La difusión de algunos correos intercambiados por los cardenales Ricardo Ezzati y Francisco Javier Errázuriz en 2013 y 2014, ha permitido confirmar que ciertos dignatarios de la Iglesia Católica, más allá de su proclamada condición de líderes espirituales, son en realidad hombres de poder, políticos calculadores y desinhibidos.
En este caso, ha quedado en evidencia que usaron métodos no precisamente santos para influir, presionar y hasta amenazar para bloquear la posibilidad de que un sacerdote respetado por su labor social y crítico de la jerarquía, Felipe Berríos, fuera designado capellán de La Moneda, y para impedir que Juan Carlos Cruz, víctima y denunciante de Karadima, integrara una comisión pontificia de previsión de los abusos sexuales. Los cardenales lograron ambos objetivos. No cabe duda que son poderosos.
Las autoridades eclesiásticas han jugado históricamente un papel político. Lo han hecho al tomar posición frente a los asuntos sociales, económicos, culturales y morales. Nadie discute su derecho, y el de cualquier eclesiástico, a pronunciarse sobre los dilemas de este tiempo. Es lo que hace el Papa. El problema es, como siempre, el de los fines y los medios, el de la congruencia moral, en definitiva el de la decencia.
Errázuriz y Ezzati no imaginaban, por supuesto, que sus maniobras iban a trascender a la opinión pública. Tampoco lo imaginaban los empresarios y políticos que hoy enfrentan las indagaciones del Ministerio Público.
Vivimos en una época en que casi todo se termina sabiendo, lo cual obliga a las figuras públicas, y particularmente a quienes detentan cargos de representación, altas funciones en el Estado y el sector privado, a ser prudentes y, en lo posible, rectos.
Con mayor razón deberían actuar así quienes, por representar a una institución religiosa, se han acostumbrado a pontificar sobre el bien y el mal y a dar lecciones de moralidad a todo el mundo. Se trata de la cuestión de los escrúpulos, definitoria de los principios y la forma de actuar de cada ser humano. La cuestión es no dejarse impresionar por las apariencias: nos consta que las instituciones sirven no pocas veces para esconder las miserias humanas.

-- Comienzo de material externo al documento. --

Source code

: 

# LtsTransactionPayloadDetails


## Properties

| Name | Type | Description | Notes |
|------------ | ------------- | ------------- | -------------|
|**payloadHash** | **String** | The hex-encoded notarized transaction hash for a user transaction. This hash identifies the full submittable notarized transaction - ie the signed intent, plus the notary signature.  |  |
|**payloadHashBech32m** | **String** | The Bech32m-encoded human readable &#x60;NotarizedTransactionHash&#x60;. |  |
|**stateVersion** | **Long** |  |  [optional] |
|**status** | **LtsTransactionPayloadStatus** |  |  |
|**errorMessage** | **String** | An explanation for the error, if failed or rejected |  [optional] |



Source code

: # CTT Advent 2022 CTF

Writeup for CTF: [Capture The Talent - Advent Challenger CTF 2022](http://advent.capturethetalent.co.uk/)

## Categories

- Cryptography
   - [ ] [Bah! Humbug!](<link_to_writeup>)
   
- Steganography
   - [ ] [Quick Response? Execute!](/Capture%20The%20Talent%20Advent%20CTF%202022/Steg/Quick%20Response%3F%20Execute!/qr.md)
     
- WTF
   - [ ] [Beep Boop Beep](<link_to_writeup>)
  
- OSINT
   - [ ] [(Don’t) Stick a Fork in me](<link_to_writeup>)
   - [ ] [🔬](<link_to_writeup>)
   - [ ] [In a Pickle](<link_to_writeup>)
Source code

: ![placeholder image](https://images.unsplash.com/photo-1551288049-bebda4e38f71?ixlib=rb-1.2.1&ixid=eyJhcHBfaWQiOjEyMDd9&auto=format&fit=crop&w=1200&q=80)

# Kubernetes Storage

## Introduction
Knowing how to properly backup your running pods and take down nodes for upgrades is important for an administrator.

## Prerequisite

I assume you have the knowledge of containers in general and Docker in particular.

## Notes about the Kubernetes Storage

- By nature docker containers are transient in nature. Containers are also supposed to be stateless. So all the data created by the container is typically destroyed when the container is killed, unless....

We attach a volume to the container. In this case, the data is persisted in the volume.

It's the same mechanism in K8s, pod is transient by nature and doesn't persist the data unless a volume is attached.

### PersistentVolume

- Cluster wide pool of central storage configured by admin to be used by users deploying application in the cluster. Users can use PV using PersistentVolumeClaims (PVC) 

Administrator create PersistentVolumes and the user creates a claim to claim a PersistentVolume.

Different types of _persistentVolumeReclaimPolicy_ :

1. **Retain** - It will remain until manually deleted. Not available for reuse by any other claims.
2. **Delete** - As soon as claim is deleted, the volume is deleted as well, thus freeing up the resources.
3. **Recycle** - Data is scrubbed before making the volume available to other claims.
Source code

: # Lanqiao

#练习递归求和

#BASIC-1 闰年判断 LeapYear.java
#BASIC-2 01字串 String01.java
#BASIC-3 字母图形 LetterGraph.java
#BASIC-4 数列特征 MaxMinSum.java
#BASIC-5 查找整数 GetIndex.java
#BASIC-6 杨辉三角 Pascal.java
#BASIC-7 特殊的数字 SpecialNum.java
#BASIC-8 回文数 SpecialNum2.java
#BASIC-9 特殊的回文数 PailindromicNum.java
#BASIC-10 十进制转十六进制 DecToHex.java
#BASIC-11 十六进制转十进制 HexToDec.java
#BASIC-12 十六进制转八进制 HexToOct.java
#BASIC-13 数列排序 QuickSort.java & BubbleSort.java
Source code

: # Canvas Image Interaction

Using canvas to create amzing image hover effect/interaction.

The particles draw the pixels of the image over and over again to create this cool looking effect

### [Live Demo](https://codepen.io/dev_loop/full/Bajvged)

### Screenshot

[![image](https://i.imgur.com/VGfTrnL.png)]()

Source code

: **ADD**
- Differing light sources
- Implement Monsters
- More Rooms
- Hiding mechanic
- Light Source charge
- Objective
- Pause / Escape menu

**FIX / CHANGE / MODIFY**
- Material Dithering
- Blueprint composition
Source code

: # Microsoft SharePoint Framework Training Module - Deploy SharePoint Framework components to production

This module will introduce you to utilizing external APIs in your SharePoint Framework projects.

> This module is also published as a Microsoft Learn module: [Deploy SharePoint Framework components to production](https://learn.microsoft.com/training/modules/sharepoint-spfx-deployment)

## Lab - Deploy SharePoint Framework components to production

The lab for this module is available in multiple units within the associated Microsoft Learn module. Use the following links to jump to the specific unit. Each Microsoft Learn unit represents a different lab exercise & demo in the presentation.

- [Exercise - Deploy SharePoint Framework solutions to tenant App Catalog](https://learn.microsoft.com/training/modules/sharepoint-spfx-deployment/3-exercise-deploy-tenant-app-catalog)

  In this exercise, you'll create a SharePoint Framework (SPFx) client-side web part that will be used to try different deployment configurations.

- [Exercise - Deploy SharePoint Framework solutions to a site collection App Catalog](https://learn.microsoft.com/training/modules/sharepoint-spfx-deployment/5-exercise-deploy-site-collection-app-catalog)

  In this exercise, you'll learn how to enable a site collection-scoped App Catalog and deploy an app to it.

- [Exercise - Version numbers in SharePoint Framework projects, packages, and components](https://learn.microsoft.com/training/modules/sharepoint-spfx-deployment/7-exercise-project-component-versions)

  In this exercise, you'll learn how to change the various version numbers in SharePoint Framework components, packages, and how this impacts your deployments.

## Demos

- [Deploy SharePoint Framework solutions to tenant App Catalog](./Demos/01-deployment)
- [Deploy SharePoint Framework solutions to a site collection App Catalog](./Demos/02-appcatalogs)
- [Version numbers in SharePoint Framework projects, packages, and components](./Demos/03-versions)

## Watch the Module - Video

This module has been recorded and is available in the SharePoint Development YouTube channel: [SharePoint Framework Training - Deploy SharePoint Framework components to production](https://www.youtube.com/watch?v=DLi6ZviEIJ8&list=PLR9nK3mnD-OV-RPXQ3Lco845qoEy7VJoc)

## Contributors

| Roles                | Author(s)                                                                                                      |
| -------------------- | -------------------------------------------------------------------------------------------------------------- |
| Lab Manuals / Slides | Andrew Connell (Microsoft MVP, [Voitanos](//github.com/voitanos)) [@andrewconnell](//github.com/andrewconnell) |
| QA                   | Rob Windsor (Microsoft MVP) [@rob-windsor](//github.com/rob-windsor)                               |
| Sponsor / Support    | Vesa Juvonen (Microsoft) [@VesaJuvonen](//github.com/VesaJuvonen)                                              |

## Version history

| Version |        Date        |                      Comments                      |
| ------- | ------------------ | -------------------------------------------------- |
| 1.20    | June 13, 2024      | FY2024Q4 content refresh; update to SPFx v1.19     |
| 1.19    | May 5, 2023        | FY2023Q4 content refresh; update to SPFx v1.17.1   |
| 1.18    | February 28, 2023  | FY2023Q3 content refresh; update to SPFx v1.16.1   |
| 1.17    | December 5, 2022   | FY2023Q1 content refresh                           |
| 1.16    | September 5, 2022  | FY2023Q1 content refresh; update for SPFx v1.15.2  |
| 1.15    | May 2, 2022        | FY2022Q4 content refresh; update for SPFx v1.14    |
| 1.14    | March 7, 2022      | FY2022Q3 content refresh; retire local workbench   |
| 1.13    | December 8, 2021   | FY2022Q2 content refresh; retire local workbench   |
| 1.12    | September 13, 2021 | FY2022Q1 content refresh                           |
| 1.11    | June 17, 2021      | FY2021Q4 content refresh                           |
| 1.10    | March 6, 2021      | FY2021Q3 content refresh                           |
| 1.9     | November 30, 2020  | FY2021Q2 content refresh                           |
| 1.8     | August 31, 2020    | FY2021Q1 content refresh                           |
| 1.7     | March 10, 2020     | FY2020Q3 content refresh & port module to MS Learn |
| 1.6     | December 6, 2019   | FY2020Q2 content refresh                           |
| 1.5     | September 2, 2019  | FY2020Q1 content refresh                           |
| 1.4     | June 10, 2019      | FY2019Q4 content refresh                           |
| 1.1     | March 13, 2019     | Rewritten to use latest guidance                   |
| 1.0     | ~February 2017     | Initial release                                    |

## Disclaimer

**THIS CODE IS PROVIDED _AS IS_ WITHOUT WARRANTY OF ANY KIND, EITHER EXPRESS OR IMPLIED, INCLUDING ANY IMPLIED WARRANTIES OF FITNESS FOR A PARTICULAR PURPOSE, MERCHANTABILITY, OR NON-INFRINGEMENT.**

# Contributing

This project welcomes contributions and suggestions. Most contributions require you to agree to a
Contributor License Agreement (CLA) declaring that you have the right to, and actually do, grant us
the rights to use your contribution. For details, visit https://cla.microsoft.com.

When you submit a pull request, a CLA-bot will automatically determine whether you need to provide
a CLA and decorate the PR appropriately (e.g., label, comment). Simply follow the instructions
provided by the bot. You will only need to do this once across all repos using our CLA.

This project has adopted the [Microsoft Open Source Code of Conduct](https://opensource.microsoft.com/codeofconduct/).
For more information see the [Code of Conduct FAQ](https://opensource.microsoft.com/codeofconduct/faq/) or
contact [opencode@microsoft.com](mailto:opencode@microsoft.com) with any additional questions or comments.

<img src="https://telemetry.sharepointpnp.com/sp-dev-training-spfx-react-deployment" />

“Es un sinsentido invitar a Carlos Cruz- dice Errázuriz en un mail de abril de 2013-, que va a falsear la verdad, para que obtengan una buena información los obispos. Por lo demás, ¿cómo lo invitan a él, y no invitan además a quién presente las cosas desde nuestro punto de vista. Por otra parte, él va a utilizar la invitación para seguir dañando a la iglesia”.
¿A qué se refiere Errázuriz cuando dice “nuestro punto de vista”? ¿A la necesidad de combatir los abusos sexuales intramuros? No parece ser esa su preocupación, sino la urgencia de ahogar las afirmaciones de Cruz y demás víctimas de Karadima de que la jerarquía de la Iglesia no solo se tapó los ojos ante las fechorías, sino que tuvo una actitud de connivencia con los culpables. Eso es lo que le provoca mayor desazón. “La serpiente no prevalece”, proclama al final de ese mail, seguro de encarnar la pureza y seguro también de que sus adversarios representan al demonio.
Es muy cierto que el hábito no hace al monje. Y que los ropajes cardenalicios no sirven para cubrir la inanidad moral. Es legítimo, entonces, que los católicos levanten la voz, pidan cuentas y exijan transparencia. El ambiente de opacidad y secreto que ha predominado dentro de la Iglesia por mucho tiempo es el que ha facilitado las cosas a los abusadores de toda clase.
La lucha por la decencia no debe detenerse ante ningún muro. En una sociedad abierta como la que queremos tener, los ciudadanos no debemos dejarnos intimidar por ningún poder, ni político, ni económico, ni militar, ni gremial, ni comunicacional, ni eclesiástico. Nos asiste el derecho de criticar a cualquiera que abuse del poder que ostenta.